Tuesday, 30 June 2009

Ed Balls on GMTV

He looked to me like someone making a play for the big job!

Sunday, 28 June 2009

DCFS Conference

I was fortunate enough to make the DCFS organised conference on 14-19 in early June.
Some key highlights that I noted .

An ask the audience straw poll at the beginning of the day:
How prepared do you feel about: Diplomas Functional Skills FLT
Very confident 8% 10% 11%
Quite confident 51% 45% 27%
Not that confident 31% 38% 43%
Not at all confident 10% 8% 19%

Targeting
Diplomas are badly targeted - By saying it's for everyone, the message that it's more right for some groups is sadly weakened. DCFS were encouraged to make it clear who the target students were.

Students love them
They like Functional Skills much more than GCSE. They like the practical aspects of the Diplomas. They like the fact they move around - although this is itself is a serious problem for organisations. Retention on the Diplomas is excellent.

Conflict at institution level
There are many many conflicts.
Students movement, difficult to teach, harder to pass, cultural differences between schools and colleges, competition for funding between institutions, scared to put students in who may fail.

One final point. They did make a lot of the fact that by having regional events, we could reduce our carbon footprint. But at the same time I counted a dozen support staff at each regional event - effectively three times the normal number required.

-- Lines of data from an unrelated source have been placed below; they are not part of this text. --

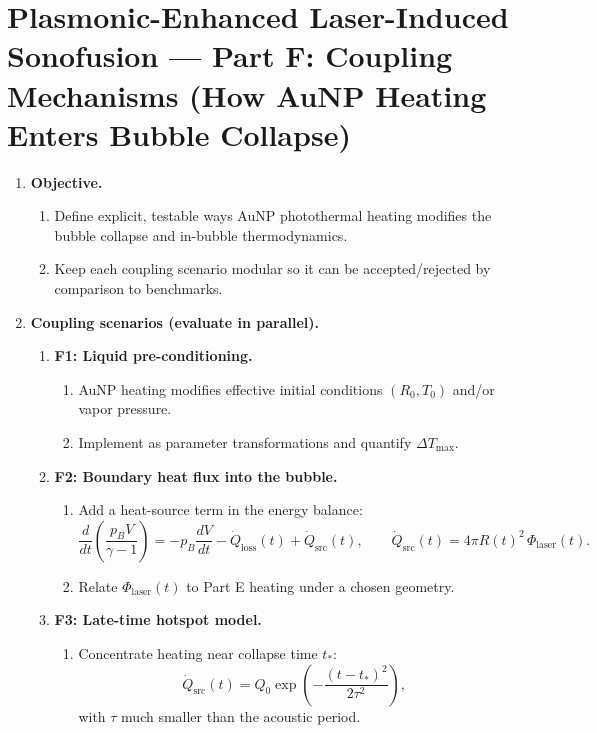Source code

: \documentclass[11pt]{article}
\begin{document}
	\section{Plasmonic-Enhanced Laser-Induced Sonofusion --- Part F: Coupling Mechanisms (How AuNP Heating Enters Bubble Collapse)}
	\begin{enumerate}
		\item \textbf{Objective.}
		\begin{enumerate}
			\item Define explicit, testable ways AuNP photothermal heating modifies the bubble collapse and in-bubble thermodynamics.
			\item Keep each coupling scenario modular so it can be accepted/rejected by comparison to benchmarks.
		\end{enumerate}
		
		\item \textbf{Coupling scenarios (evaluate in parallel).}
		\begin{enumerate}
			\item \textbf{F1: Liquid pre-conditioning.}
			\begin{enumerate}
				\item AuNP heating modifies effective initial conditions $(R_0,T_0)$ and/or vapor pressure.
				\item Implement as parameter transformations and quantify $\Delta T_{\max}$.
			\end{enumerate}
			
			\item \textbf{F2: Boundary heat flux into the bubble.}
			\begin{enumerate}
				\item Add a heat-source term in the energy balance:
				\[
				\frac{d}{dt}\left(\dfrac{p_B V}{\gamma-1}\right)
				=
				-p_B\frac{dV}{dt}
				-\dot Q_{\mathrm{loss}}(t)
				+\dot Q_{\mathrm{src}}(t),
				\qquad
				\dot Q_{\mathrm{src}}(t)=4\pi R(t)^2\,\Phi_{\mathrm{laser}}(t).
				\]
				\item Relate $\Phi_{\mathrm{laser}}(t)$ to Part E heating under a chosen geometry.
			\end{enumerate}
			
			\item \textbf{F3: Late-time hotspot model.}
			\begin{enumerate}
				\item Concentrate heating near collapse time $t_{\ast}$:
				\[
				\dot Q_{\mathrm{src}}(t)=Q_0\exp\!\left(-\dfrac{(t-t_{\ast})^2}{2\tau^2}\right),
				\]
				with $\tau$ much smaller than the acoustic period.
			\end{enumerate}
		\end{enumerate}
		

\end{enumerate}
\end{document}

Must have cost a fortune to put on and also cost a lot of CO2 putting all those extra people up in the Hilton each night.

Sorry for the break in service - back again now

A few things have conspired to stop me updating my blog.

I had a holiday!
Life at guroo is extremely busy
The www.functionalskills.org forum has been established and this has taken up a fair bit of time.

Back again now though.

Jonathan

Sunday, 7 June 2009

Hard to engage kids

Yet another report this week highlighting the difference in achievement between those who have a hard start in life and those who don't.
Looked after children and those who move around a lot do so much more badly at school.  I've mentioned this before but there should be no reason why this is the case, but it is.

I do believe the tightly structured curriculum and the focus on teaching to the test means these groups of children suffer when it comes to exams.  

Lets just hope that the more practical curriculum that will come about with functional skills and, at least for these groups, the introduction of the Foundation Learning Tier will help them.  It's really about time we move away from focusing the majority of the best resources on the borderline and started to address the issues of learning rather than passing exams.